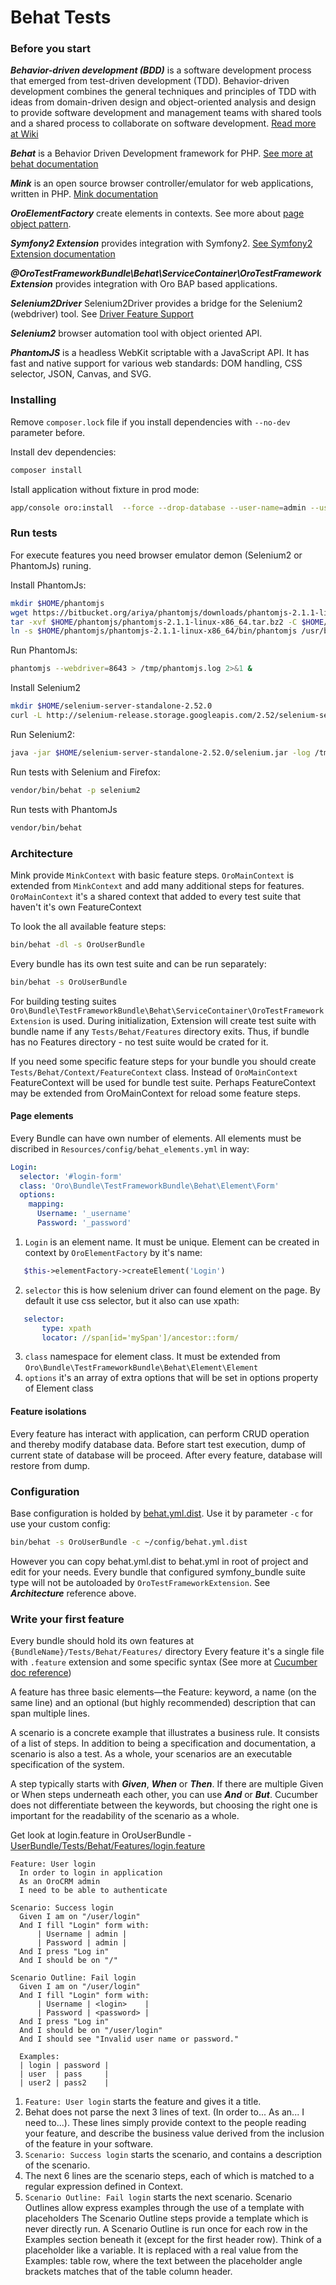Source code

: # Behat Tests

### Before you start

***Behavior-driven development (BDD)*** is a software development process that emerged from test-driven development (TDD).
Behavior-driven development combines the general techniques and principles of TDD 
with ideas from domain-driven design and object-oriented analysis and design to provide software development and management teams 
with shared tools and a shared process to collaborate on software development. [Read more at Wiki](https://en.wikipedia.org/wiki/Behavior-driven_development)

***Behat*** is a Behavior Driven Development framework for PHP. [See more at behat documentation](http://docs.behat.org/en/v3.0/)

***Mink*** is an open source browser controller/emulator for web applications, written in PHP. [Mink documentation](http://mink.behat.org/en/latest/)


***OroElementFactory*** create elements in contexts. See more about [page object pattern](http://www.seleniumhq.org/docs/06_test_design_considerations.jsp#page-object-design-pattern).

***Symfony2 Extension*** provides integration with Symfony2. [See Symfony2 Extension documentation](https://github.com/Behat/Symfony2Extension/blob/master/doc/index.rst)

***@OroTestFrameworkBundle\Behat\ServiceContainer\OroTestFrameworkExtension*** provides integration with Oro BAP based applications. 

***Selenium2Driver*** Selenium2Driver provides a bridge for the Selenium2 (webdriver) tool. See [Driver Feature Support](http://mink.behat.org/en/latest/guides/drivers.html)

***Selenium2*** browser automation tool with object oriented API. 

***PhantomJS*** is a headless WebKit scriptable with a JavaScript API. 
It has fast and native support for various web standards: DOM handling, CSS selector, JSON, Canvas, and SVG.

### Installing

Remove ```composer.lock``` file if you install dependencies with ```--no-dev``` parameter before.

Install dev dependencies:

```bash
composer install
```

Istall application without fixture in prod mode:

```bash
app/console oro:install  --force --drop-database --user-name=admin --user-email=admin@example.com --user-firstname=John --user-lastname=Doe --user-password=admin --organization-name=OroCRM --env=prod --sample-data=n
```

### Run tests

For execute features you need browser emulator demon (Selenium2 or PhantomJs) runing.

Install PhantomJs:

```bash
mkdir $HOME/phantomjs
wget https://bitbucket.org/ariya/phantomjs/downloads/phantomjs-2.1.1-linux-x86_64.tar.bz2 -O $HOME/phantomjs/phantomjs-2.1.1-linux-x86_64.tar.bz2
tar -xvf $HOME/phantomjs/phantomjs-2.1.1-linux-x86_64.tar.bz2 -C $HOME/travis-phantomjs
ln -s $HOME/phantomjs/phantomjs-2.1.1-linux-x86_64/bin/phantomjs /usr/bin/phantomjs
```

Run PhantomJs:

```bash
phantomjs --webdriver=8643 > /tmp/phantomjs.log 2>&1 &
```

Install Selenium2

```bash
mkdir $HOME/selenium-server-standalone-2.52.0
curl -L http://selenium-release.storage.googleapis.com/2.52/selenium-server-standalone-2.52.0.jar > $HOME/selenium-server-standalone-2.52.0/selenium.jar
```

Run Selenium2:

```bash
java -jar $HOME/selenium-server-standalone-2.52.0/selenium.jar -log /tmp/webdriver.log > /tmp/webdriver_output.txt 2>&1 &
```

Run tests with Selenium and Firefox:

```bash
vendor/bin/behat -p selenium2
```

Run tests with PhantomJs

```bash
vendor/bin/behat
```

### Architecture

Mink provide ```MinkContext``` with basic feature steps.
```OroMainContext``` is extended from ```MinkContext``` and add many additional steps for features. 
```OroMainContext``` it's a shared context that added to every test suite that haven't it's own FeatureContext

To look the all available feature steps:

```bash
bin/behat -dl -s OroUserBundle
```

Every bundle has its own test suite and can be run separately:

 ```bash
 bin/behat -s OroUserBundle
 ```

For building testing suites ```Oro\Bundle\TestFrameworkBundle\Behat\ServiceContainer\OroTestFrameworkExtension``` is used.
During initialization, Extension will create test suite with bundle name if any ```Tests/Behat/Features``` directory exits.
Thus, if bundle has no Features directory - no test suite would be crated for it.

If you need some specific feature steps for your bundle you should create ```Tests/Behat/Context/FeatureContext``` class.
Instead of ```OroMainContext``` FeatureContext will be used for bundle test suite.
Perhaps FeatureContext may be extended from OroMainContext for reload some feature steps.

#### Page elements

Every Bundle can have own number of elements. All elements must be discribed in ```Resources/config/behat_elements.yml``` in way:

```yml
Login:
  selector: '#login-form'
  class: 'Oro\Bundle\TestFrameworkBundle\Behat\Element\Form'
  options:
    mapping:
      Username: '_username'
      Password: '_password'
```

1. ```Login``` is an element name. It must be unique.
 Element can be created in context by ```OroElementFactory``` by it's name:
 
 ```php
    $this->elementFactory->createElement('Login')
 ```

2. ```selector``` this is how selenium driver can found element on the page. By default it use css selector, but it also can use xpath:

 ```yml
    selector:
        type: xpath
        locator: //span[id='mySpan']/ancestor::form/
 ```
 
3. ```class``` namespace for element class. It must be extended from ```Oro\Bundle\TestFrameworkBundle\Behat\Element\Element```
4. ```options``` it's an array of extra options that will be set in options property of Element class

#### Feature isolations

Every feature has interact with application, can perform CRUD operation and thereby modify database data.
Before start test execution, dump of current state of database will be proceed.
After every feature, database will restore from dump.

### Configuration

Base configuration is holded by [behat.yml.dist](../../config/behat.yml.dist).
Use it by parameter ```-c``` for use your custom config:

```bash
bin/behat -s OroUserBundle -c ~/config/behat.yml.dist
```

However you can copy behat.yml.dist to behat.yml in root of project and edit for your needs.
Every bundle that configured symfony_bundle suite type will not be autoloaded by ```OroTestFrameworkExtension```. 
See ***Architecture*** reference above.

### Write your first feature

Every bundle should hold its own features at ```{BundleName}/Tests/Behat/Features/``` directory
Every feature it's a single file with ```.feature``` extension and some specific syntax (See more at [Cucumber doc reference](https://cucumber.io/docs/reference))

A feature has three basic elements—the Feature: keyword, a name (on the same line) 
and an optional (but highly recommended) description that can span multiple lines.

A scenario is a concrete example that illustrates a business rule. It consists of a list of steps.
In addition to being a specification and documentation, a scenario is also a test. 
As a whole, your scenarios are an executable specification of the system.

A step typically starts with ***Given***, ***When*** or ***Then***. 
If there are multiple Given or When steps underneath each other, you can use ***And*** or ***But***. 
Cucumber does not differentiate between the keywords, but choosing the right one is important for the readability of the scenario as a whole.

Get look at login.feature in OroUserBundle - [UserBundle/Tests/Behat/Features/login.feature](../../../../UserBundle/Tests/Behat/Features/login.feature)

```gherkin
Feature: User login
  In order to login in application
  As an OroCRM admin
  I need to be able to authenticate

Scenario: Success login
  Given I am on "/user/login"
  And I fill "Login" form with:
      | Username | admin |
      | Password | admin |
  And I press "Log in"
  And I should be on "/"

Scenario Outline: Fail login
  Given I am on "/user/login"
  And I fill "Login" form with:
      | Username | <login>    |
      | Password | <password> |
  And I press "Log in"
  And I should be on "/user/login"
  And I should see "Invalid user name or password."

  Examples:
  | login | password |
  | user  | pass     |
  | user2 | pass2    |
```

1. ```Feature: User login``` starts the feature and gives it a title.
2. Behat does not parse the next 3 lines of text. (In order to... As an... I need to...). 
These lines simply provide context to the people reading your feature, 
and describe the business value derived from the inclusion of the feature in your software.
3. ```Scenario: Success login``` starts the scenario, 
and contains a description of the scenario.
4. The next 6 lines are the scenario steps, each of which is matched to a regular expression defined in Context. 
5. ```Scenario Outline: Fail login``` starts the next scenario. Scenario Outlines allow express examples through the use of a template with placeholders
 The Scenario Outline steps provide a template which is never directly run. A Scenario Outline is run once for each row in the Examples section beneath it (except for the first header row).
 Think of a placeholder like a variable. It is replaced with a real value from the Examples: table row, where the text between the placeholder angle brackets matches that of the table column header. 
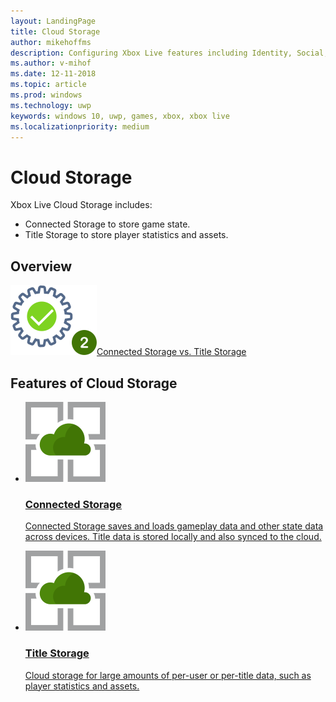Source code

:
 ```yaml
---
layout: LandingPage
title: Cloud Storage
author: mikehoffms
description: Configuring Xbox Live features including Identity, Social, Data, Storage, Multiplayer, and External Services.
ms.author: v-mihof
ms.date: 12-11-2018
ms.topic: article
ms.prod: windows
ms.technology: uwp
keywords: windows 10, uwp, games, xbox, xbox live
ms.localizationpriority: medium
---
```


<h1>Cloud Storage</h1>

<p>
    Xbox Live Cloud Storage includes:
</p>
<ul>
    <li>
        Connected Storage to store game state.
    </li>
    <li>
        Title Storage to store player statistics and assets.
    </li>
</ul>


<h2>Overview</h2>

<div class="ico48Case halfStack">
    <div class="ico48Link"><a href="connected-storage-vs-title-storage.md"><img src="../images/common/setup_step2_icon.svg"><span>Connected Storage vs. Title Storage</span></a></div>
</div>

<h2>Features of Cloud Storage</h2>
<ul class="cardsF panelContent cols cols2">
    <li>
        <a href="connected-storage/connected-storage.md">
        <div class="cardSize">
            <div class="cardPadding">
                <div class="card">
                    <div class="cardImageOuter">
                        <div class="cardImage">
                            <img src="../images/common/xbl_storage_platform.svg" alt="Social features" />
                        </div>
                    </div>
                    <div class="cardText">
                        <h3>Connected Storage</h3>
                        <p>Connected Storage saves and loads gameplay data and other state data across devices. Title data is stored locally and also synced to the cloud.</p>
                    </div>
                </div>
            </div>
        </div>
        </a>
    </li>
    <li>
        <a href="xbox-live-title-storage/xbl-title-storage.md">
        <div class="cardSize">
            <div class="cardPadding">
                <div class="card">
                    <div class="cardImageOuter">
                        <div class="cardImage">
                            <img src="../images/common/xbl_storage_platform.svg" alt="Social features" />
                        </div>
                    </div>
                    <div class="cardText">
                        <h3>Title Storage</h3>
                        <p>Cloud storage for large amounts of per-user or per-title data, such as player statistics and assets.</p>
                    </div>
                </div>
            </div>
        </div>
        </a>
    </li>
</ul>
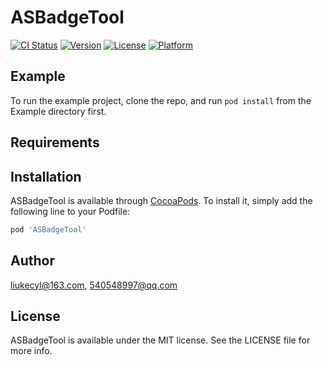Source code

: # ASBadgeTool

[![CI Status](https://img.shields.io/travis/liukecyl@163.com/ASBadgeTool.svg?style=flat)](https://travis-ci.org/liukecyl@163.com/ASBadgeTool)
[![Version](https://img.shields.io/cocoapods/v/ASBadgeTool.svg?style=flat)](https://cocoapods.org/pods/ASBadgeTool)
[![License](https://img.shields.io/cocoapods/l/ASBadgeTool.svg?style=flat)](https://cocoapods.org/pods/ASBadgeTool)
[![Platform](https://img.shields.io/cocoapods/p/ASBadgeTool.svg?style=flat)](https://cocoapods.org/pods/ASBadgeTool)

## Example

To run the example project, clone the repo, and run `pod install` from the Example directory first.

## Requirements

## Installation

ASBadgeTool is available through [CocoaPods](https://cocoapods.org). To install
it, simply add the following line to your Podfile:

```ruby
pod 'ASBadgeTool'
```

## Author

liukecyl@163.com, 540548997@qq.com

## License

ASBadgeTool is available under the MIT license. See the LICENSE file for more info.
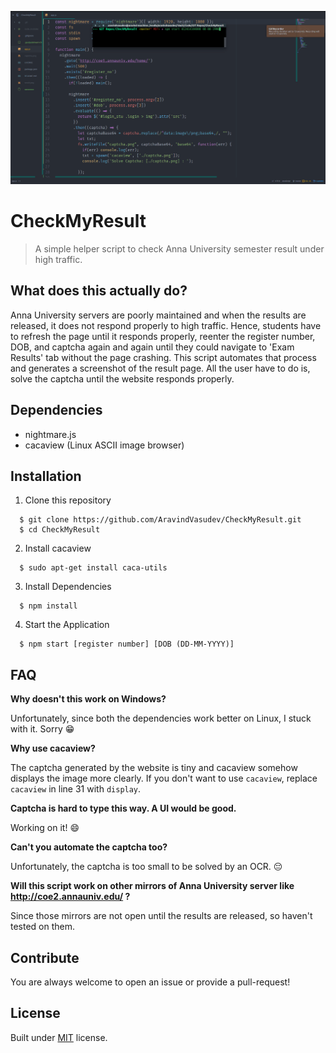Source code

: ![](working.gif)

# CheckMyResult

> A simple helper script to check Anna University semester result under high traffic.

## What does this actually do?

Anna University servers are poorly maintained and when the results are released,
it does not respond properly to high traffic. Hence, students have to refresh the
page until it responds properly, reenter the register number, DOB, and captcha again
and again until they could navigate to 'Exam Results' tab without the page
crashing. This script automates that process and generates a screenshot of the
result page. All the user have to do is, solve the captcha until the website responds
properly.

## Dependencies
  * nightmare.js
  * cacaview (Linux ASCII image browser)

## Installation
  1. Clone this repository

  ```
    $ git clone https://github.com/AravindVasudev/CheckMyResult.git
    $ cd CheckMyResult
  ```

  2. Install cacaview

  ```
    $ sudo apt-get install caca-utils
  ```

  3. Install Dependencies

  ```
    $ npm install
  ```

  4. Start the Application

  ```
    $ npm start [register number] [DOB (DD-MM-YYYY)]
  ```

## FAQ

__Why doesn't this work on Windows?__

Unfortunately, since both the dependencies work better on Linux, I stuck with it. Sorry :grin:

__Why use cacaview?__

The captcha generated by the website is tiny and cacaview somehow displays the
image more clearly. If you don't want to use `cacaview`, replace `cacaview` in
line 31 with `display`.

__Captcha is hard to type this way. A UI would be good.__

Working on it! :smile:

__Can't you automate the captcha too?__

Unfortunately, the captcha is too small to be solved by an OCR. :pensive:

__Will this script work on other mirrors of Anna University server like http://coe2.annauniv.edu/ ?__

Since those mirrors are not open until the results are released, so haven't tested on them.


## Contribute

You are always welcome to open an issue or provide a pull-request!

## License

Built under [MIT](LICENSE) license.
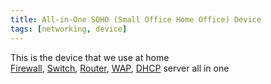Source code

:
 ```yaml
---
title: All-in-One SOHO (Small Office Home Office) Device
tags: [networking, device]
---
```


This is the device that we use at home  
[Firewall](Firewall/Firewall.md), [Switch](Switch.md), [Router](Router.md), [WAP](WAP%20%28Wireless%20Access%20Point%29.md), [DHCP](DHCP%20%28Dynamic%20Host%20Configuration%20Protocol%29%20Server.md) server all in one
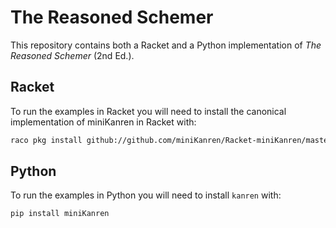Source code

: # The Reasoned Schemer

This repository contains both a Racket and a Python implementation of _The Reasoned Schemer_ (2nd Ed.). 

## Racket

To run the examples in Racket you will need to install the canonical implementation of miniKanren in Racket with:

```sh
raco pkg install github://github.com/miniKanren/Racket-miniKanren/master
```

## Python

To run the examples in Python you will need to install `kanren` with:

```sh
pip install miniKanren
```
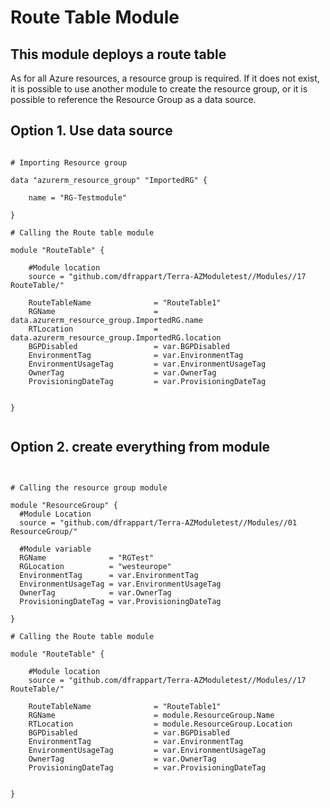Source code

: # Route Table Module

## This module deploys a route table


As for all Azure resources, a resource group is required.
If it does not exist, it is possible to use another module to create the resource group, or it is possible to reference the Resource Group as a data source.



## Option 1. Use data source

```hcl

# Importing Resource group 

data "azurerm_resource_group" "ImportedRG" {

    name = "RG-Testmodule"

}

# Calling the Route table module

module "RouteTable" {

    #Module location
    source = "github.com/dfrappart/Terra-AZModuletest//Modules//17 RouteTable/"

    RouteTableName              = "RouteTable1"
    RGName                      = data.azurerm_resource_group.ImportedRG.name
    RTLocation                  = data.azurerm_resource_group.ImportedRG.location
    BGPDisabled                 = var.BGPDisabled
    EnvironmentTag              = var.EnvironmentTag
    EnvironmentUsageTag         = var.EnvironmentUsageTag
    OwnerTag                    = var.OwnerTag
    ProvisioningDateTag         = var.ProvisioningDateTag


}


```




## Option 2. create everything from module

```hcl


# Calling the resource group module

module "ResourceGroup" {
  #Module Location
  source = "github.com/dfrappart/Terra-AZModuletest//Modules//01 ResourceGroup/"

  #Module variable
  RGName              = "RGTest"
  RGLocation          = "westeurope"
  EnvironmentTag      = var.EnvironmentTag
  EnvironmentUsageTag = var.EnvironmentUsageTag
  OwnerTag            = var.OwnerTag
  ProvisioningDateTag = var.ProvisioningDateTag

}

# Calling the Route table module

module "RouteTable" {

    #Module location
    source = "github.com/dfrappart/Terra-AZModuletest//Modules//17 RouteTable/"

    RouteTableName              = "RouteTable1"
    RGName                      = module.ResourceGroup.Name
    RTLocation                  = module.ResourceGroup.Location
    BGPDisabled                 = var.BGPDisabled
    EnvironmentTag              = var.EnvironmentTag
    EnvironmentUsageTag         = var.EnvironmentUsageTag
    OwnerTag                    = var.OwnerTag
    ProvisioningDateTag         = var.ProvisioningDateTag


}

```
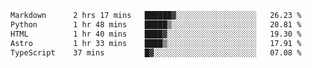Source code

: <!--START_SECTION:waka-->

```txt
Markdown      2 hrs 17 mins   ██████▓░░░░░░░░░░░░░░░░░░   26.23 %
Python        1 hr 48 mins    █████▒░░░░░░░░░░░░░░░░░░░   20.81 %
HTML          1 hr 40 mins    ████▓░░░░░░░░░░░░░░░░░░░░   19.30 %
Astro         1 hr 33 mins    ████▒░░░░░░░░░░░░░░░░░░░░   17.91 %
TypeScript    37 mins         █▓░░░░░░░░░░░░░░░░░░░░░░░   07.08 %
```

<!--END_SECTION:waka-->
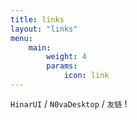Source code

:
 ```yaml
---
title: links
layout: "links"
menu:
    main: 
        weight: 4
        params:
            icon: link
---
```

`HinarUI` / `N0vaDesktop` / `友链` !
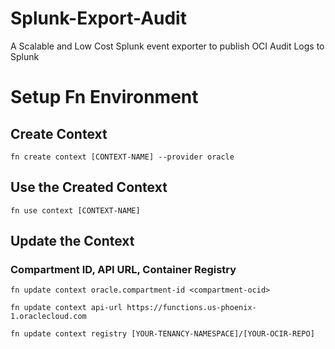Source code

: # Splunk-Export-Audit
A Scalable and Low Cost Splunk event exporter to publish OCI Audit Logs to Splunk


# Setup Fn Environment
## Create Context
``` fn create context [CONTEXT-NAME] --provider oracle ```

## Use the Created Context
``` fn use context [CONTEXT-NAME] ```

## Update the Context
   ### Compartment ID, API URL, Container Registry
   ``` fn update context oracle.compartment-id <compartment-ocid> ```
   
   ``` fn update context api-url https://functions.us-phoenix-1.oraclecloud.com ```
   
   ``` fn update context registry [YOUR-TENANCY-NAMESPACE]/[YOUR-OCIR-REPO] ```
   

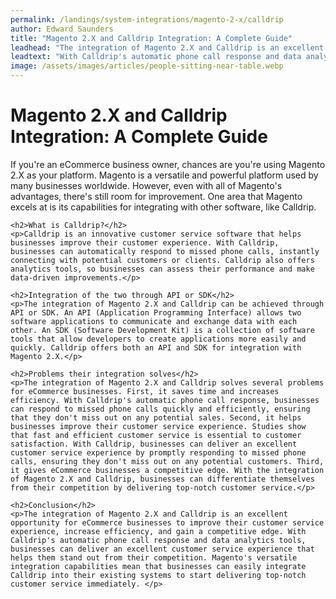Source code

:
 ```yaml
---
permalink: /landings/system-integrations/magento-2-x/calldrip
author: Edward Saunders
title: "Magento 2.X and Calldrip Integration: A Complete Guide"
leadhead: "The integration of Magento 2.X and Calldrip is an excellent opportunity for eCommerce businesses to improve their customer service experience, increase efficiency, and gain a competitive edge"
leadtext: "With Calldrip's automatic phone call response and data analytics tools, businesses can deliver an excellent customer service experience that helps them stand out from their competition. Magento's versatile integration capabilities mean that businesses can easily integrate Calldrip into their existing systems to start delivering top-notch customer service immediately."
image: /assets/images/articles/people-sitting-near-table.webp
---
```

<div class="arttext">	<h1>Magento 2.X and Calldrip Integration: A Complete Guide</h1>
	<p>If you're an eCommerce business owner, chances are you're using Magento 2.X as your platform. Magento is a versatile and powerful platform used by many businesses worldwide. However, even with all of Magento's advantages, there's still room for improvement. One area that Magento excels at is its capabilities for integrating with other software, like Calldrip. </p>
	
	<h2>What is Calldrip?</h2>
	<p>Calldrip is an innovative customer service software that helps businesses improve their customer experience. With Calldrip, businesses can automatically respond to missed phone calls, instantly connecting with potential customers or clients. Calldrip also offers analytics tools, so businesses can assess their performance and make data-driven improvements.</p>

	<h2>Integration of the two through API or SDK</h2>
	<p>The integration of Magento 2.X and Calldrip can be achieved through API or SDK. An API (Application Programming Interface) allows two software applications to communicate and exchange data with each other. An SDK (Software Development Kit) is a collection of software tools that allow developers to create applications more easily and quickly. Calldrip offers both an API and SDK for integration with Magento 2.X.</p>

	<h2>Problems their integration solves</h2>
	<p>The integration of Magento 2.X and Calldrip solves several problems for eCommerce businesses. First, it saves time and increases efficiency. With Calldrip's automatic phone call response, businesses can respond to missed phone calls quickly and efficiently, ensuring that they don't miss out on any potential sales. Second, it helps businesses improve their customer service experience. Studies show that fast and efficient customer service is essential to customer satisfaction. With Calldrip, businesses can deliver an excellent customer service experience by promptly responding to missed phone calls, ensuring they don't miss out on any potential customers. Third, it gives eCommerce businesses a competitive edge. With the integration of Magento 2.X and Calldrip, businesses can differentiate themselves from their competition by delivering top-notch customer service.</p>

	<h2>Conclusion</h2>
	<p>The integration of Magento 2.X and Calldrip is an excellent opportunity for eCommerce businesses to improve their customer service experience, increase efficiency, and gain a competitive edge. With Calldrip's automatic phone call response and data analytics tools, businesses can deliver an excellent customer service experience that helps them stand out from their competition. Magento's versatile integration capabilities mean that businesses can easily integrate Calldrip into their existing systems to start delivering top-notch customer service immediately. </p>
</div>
——————————
WHAT IS BEING ASKED:
Would you copy, word for word, only the lines above from the one containing "<h3>Title Storage</h3>" through the one containing "page until it", both included, and please leave out the pictures?

SOLUTION BELOW:
                        <h3>Title Storage</h3>
                        <p>Cloud storage for large amounts of per-user or per-title data, such as player statistics and assets.</p>
                    </div>
                </div>
            </div>
        </div>
        </a>
    </li>
</ul>
Source code

: # ASBadgeTool

[![CI Status](https://img.shields.io/travis/liukecyl@163.com/ASBadgeTool.svg?style=flat)](https://travis-ci.org/liukecyl@163.com/ASBadgeTool)
[![Version](https://img.shields.io/cocoapods/v/ASBadgeTool.svg?style=flat)](https://cocoapods.org/pods/ASBadgeTool)
[![License](https://img.shields.io/cocoapods/l/ASBadgeTool.svg?style=flat)](https://cocoapods.org/pods/ASBadgeTool)
[![Platform](https://img.shields.io/cocoapods/p/ASBadgeTool.svg?style=flat)](https://cocoapods.org/pods/ASBadgeTool)

## Example

To run the example project, clone the repo, and run `pod install` from the Example directory first.

## Requirements

## Installation

ASBadgeTool is available through [CocoaPods](https://cocoapods.org). To install
it, simply add the following line to your Podfile:

```ruby
pod 'ASBadgeTool'
```

## Author

liukecyl@163.com, 540548997@qq.com

## License

ASBadgeTool is available under the MIT license. See the LICENSE file for more info.
Source code

: ![](working.gif)

# CheckMyResult

> A simple helper script to check Anna University semester result under high traffic.

## What does this actually do?

Anna University servers are poorly maintained and when the results are released,
it does not respond properly to high traffic. Hence, students have to refresh the
page until it responds properly, reenter the register number, DOB, and captcha again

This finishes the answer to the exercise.